18 agosto 2013
Cari fratelli e sorelle, buongiorno!
Nella Liturgia di oggi ascoltiamo queste parole della Lettera agli Ebrei: « Corriamo con perseveranza nella corsa che ci sta davanti, tenendo fisso lo sguardo su Gesù, colui che dà origine alla fede e la porta a compimento » ( Eb 12,1-2 ).
È un'espressione che dobbiamo sottolineare in modo particolare in questo Anno della fede.
Anche noi, durante tutto questo anno, teniamo lo sguardo fisso su Gesù, perché la fede, che è il nostro "sì" alla relazione filiale con Dio, viene da Lui, viene da Gesù.
È Lui l'unico mediatore di questa relazione tra noi e il nostro Padre che è nei cieli.
Gesù è il Figlio, e noi siamo figli in Lui.

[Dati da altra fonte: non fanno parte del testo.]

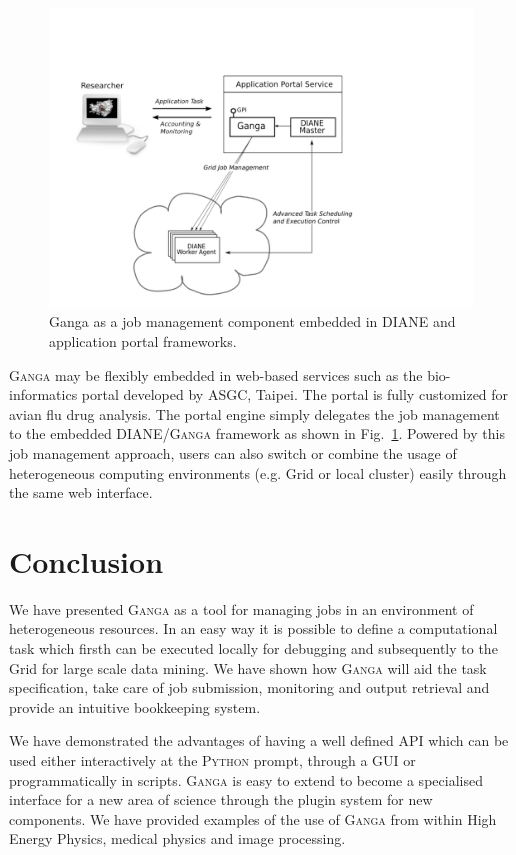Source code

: \documentclass{elsart}
\def\ganga {\textsc{Ganga}\xspace}
\def\python {\textsc{Python}\xspace}
\def\diane {\textsc{DIANE}\xspace}
\def\grid {Grid\xspace}
\begin{document}
\begin{figure}
  \centering
  \includegraphics[width=1 \textwidth]{ganga-diane-portal.pdf}
  \caption{Ganga as a job management component embedded in DIANE and
    application portal frameworks.}
  \label{fig:webportal}
\end{figure}
\ganga may be flexibly embedded in web-based services such as the
bio-informatics portal developed by ASGC, Taipei. The portal is fully
customized for avian flu drug analysis.  The portal engine simply delegates
the job management to the embedded \diane/\ganga framework as shown in
Fig.~\ref{fig:webportal}. Powered by this job management approach, users can
also switch or combine the usage of heterogeneous computing environments (e.g.
\grid or local cluster) easily through the same web interface.

\section{Conclusion}
\label{sec:conclusion}
We have presented \ganga as a tool for managing jobs in an environment of
heterogeneous resources. In an easy way it is possible to define a
computational task which firsth can be executed locally for debugging and
subsequently to the \grid for large scale data mining. We have shown how \ganga
will aid the task specification, take care of job submission, monitoring and
output retrieval and provide an intuitive bookkeeping system.

We have demonstrated the advantages of having a well defined API which can be
used either interactively at the \python prompt, through a GUI or
programmatically in scripts. \ganga is easy to extend to become a specialised
interface for a new area of science through the plugin system for new
components. We have provided examples of the use of \ganga from within High
Energy Physics, medical physics and image processing.
\end{document}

Ma la Parola di Dio di questa domenica contiene anche una parola di Gesù che ci mette in crisi, e che va spiegata, perché altrimenti può generare malintesi.
Gesù dice ai discepoli: « Pensate che io sia venuto a portare pace sulla terra? No, io vi dico, ma divisione » ( Lc 12,51 ).
Che cosa significa questo?
Significa che la fede non è una cosa decorativa, ornamentale; vivere la fede non è decorare la vita con un po' di religione, come se fosse una torta e la si decora con la panna.
No, la fede non è questo.
La fede comporta scegliere Dio come criterio-base della vita, e Dio non è vuoto, Dio non è neutro, Dio è sempre positivo, Dio è amore, e l'amore è positivo!
Dopo che Gesù è venuto nel mondo non si può fare come se Dio non lo conoscessimo.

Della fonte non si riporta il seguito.